▽
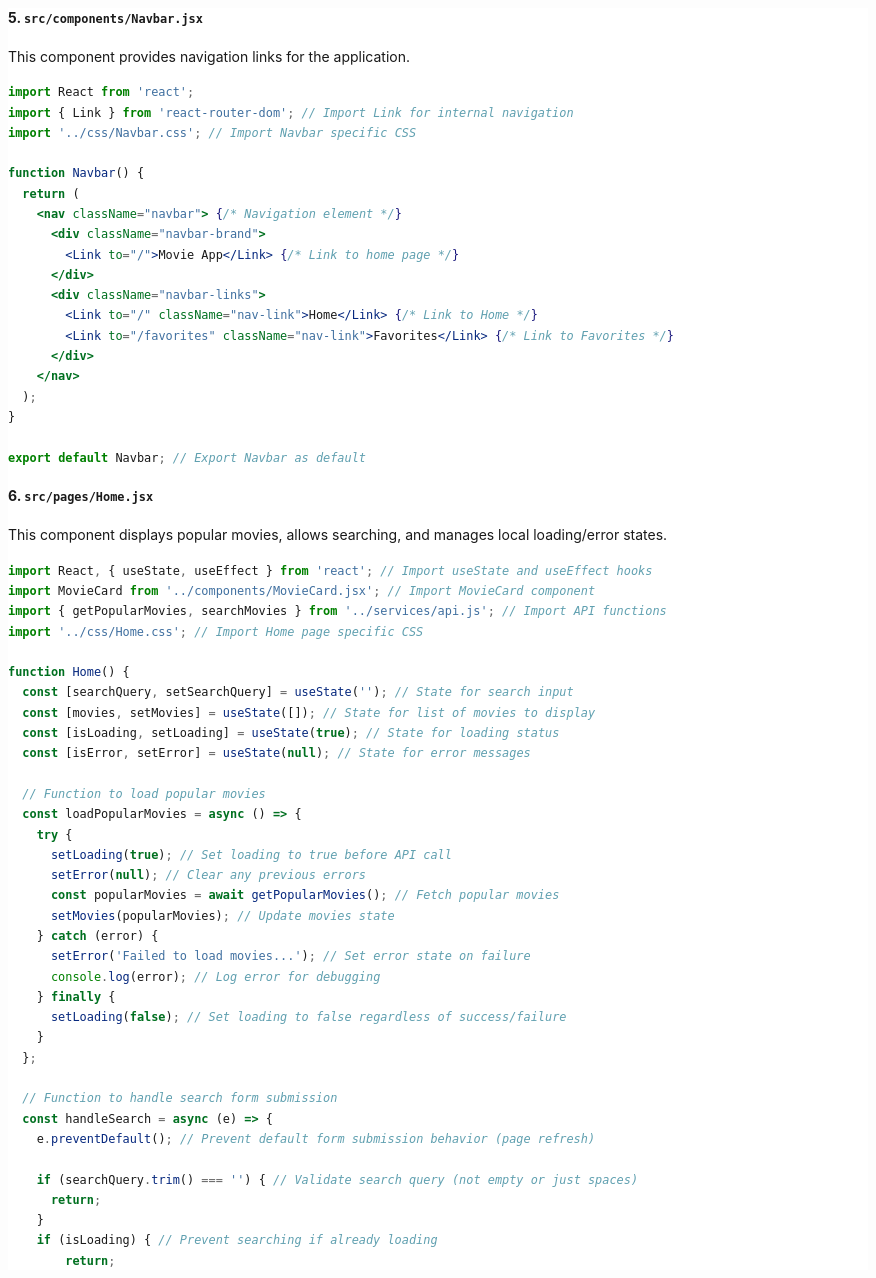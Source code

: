 #### **5. `src/components/Navbar.jsx`**

This component provides navigation links for the application.

```jsx
import React from 'react';
import { Link } from 'react-router-dom'; // Import Link for internal navigation
import '../css/Navbar.css'; // Import Navbar specific CSS

function Navbar() {
  return (
    <nav className="navbar"> {/* Navigation element */}
      <div className="navbar-brand">
        <Link to="/">Movie App</Link> {/* Link to home page */}
      </div>
      <div className="navbar-links">
        <Link to="/" className="nav-link">Home</Link> {/* Link to Home */}
        <Link to="/favorites" className="nav-link">Favorites</Link> {/* Link to Favorites */}
      </div>
    </nav>
  );
}

export default Navbar; // Export Navbar as default
```

#### **6. `src/pages/Home.jsx`**

This component displays popular movies, allows searching, and manages local loading/error states.

```jsx
import React, { useState, useEffect } from 'react'; // Import useState and useEffect hooks
import MovieCard from '../components/MovieCard.jsx'; // Import MovieCard component
import { getPopularMovies, searchMovies } from '../services/api.js'; // Import API functions
import '../css/Home.css'; // Import Home page specific CSS

function Home() {
  const [searchQuery, setSearchQuery] = useState(''); // State for search input
  const [movies, setMovies] = useState([]); // State for list of movies to display
  const [isLoading, setLoading] = useState(true); // State for loading status
  const [isError, setError] = useState(null); // State for error messages

  // Function to load popular movies
  const loadPopularMovies = async () => {
    try {
      setLoading(true); // Set loading to true before API call
      setError(null); // Clear any previous errors
      const popularMovies = await getPopularMovies(); // Fetch popular movies
      setMovies(popularMovies); // Update movies state
    } catch (error) {
      setError('Failed to load movies...'); // Set error state on failure
      console.log(error); // Log error for debugging
    } finally {
      setLoading(false); // Set loading to false regardless of success/failure
    }
  };

  // Function to handle search form submission
  const handleSearch = async (e) => {
    e.preventDefault(); // Prevent default form submission behavior (page refresh)

    if (searchQuery.trim() === '') { // Validate search query (not empty or just spaces)
      return;
    }
    if (isLoading) { // Prevent searching if already loading
        return;
```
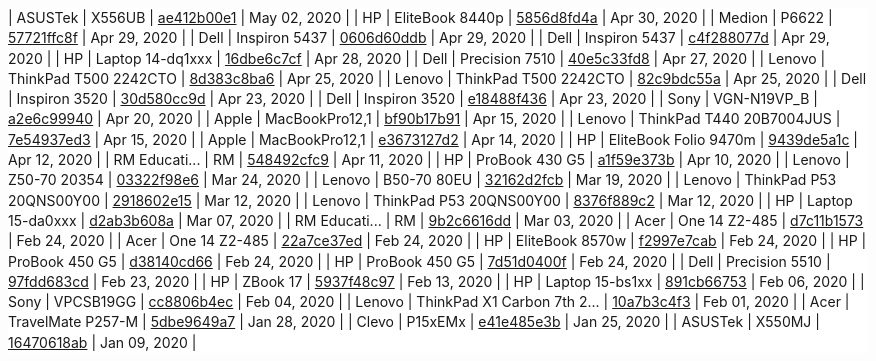 | ASUSTek       | X556UB                      | [ae412b00e1](https://linux-hardware.org/?probe=ae412b00e1) | May 02, 2020 |
| HP            | EliteBook 8440p             | [5856d8fd4a](https://linux-hardware.org/?probe=5856d8fd4a) | Apr 30, 2020 |
| Medion        | P6622                       | [57721ffc8f](https://linux-hardware.org/?probe=57721ffc8f) | Apr 29, 2020 |
| Dell          | Inspiron 5437               | [0606d60ddb](https://linux-hardware.org/?probe=0606d60ddb) | Apr 29, 2020 |
| Dell          | Inspiron 5437               | [c4f288077d](https://linux-hardware.org/?probe=c4f288077d) | Apr 29, 2020 |
| HP            | Laptop 14-dq1xxx            | [16dbe6c7cf](https://linux-hardware.org/?probe=16dbe6c7cf) | Apr 28, 2020 |
| Dell          | Precision 7510              | [40e5c33fd8](https://linux-hardware.org/?probe=40e5c33fd8) | Apr 27, 2020 |
| Lenovo        | ThinkPad T500 2242CTO       | [8d383c8ba6](https://linux-hardware.org/?probe=8d383c8ba6) | Apr 25, 2020 |
| Lenovo        | ThinkPad T500 2242CTO       | [82c9bdc55a](https://linux-hardware.org/?probe=82c9bdc55a) | Apr 25, 2020 |
| Dell          | Inspiron 3520               | [30d580cc9d](https://linux-hardware.org/?probe=30d580cc9d) | Apr 23, 2020 |
| Dell          | Inspiron 3520               | [e18488f436](https://linux-hardware.org/?probe=e18488f436) | Apr 23, 2020 |
| Sony          | VGN-N19VP_B                 | [a2e6c99940](https://linux-hardware.org/?probe=a2e6c99940) | Apr 20, 2020 |
| Apple         | MacBookPro12,1              | [bf90b17b91](https://linux-hardware.org/?probe=bf90b17b91) | Apr 15, 2020 |
| Lenovo        | ThinkPad T440 20B7004JUS    | [7e54937ed3](https://linux-hardware.org/?probe=7e54937ed3) | Apr 15, 2020 |
| Apple         | MacBookPro12,1              | [e3673127d2](https://linux-hardware.org/?probe=e3673127d2) | Apr 14, 2020 |
| HP            | EliteBook Folio 9470m       | [9439de5a1c](https://linux-hardware.org/?probe=9439de5a1c) | Apr 12, 2020 |
| RM Educati... | RM                          | [548492cfc9](https://linux-hardware.org/?probe=548492cfc9) | Apr 11, 2020 |
| HP            | ProBook 430 G5              | [a1f59e373b](https://linux-hardware.org/?probe=a1f59e373b) | Apr 10, 2020 |
| Lenovo        | Z50-70 20354                | [03322f98e6](https://linux-hardware.org/?probe=03322f98e6) | Mar 24, 2020 |
| Lenovo        | B50-70 80EU                 | [32162d2fcb](https://linux-hardware.org/?probe=32162d2fcb) | Mar 19, 2020 |
| Lenovo        | ThinkPad P53 20QNS00Y00     | [2918602e15](https://linux-hardware.org/?probe=2918602e15) | Mar 12, 2020 |
| Lenovo        | ThinkPad P53 20QNS00Y00     | [8376f889c2](https://linux-hardware.org/?probe=8376f889c2) | Mar 12, 2020 |
| HP            | Laptop 15-da0xxx            | [d2ab3b608a](https://linux-hardware.org/?probe=d2ab3b608a) | Mar 07, 2020 |
| RM Educati... | RM                          | [9b2c6616dd](https://linux-hardware.org/?probe=9b2c6616dd) | Mar 03, 2020 |
| Acer          | One 14 Z2-485               | [d7c11b1573](https://linux-hardware.org/?probe=d7c11b1573) | Feb 24, 2020 |
| Acer          | One 14 Z2-485               | [22a7ce37ed](https://linux-hardware.org/?probe=22a7ce37ed) | Feb 24, 2020 |
| HP            | EliteBook 8570w             | [f2997e7cab](https://linux-hardware.org/?probe=f2997e7cab) | Feb 24, 2020 |
| HP            | ProBook 450 G5              | [d38140cd66](https://linux-hardware.org/?probe=d38140cd66) | Feb 24, 2020 |
| HP            | ProBook 450 G5              | [7d51d0400f](https://linux-hardware.org/?probe=7d51d0400f) | Feb 24, 2020 |
| Dell          | Precision 5510              | [97fdd683cd](https://linux-hardware.org/?probe=97fdd683cd) | Feb 23, 2020 |
| HP            | ZBook 17                    | [5937f48c97](https://linux-hardware.org/?probe=5937f48c97) | Feb 13, 2020 |
| HP            | Laptop 15-bs1xx             | [891cb66753](https://linux-hardware.org/?probe=891cb66753) | Feb 06, 2020 |
| Sony          | VPCSB19GG                   | [cc8806b4ec](https://linux-hardware.org/?probe=cc8806b4ec) | Feb 04, 2020 |
| Lenovo        | ThinkPad X1 Carbon 7th 2... | [10a7b3c4f3](https://linux-hardware.org/?probe=10a7b3c4f3) | Feb 01, 2020 |
| Acer          | TravelMate P257-M           | [5dbe9649a7](https://linux-hardware.org/?probe=5dbe9649a7) | Jan 28, 2020 |
| Clevo         | P15xEMx                     | [e41e485e3b](https://linux-hardware.org/?probe=e41e485e3b) | Jan 25, 2020 |
| ASUSTek       | X550MJ                      | [16470618ab](https://linux-hardware.org/?probe=16470618ab) | Jan 09, 2020 |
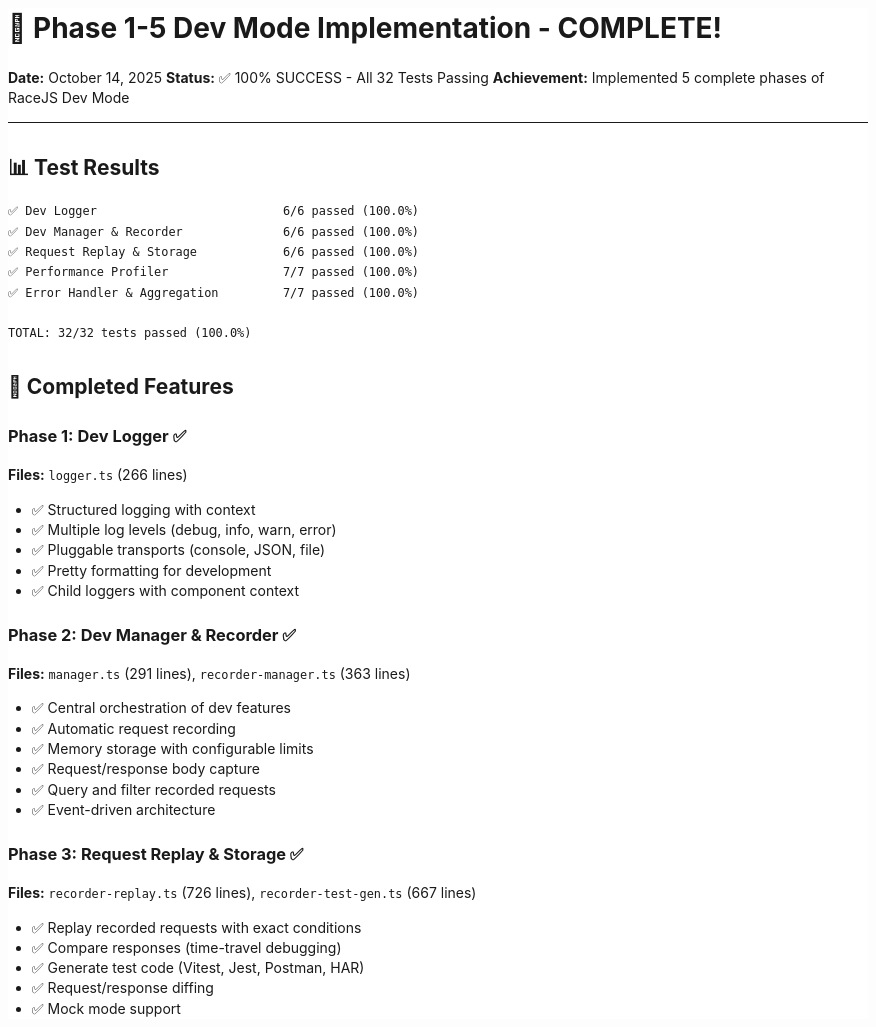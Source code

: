 # 🎉 Phase 1-5 Dev Mode Implementation - COMPLETE!

**Date:** October 14, 2025
**Status:** ✅ 100% SUCCESS - All 32 Tests Passing
**Achievement:** Implemented 5 complete phases of RaceJS Dev Mode

---

## 📊 Test Results

```
✅ Dev Logger                          6/6 passed (100.0%)
✅ Dev Manager & Recorder              6/6 passed (100.0%)
✅ Request Replay & Storage            6/6 passed (100.0%)
✅ Performance Profiler                7/7 passed (100.0%)
✅ Error Handler & Aggregation         7/7 passed (100.0%)

TOTAL: 32/32 tests passed (100.0%)
```

## 🚀 Completed Features

### Phase 1: Dev Logger ✅

**Files:** `logger.ts` (266 lines)

- ✅ Structured logging with context
- ✅ Multiple log levels (debug, info, warn, error)
- ✅ Pluggable transports (console, JSON, file)
- ✅ Pretty formatting for development
- ✅ Child loggers with component context

### Phase 2: Dev Manager & Recorder ✅

**Files:** `manager.ts` (291 lines), `recorder-manager.ts` (363 lines)

- ✅ Central orchestration of dev features
- ✅ Automatic request recording
- ✅ Memory storage with configurable limits
- ✅ Request/response body capture
- ✅ Query and filter recorded requests
- ✅ Event-driven architecture

### Phase 3: Request Replay & Storage ✅

**Files:** `recorder-replay.ts` (726 lines), `recorder-test-gen.ts` (667 lines)

- ✅ Replay recorded requests with exact conditions
- ✅ Compare responses (time-travel debugging)
- ✅ Generate test code (Vitest, Jest, Postman, HAR)
- ✅ Request/response diffing
- ✅ Mock mode support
△
Try it — With "context" as the word to match, copy each line of the records that has it.

Exercise result —
- ✅ Structured logging with context
- ✅ Child loggers with component context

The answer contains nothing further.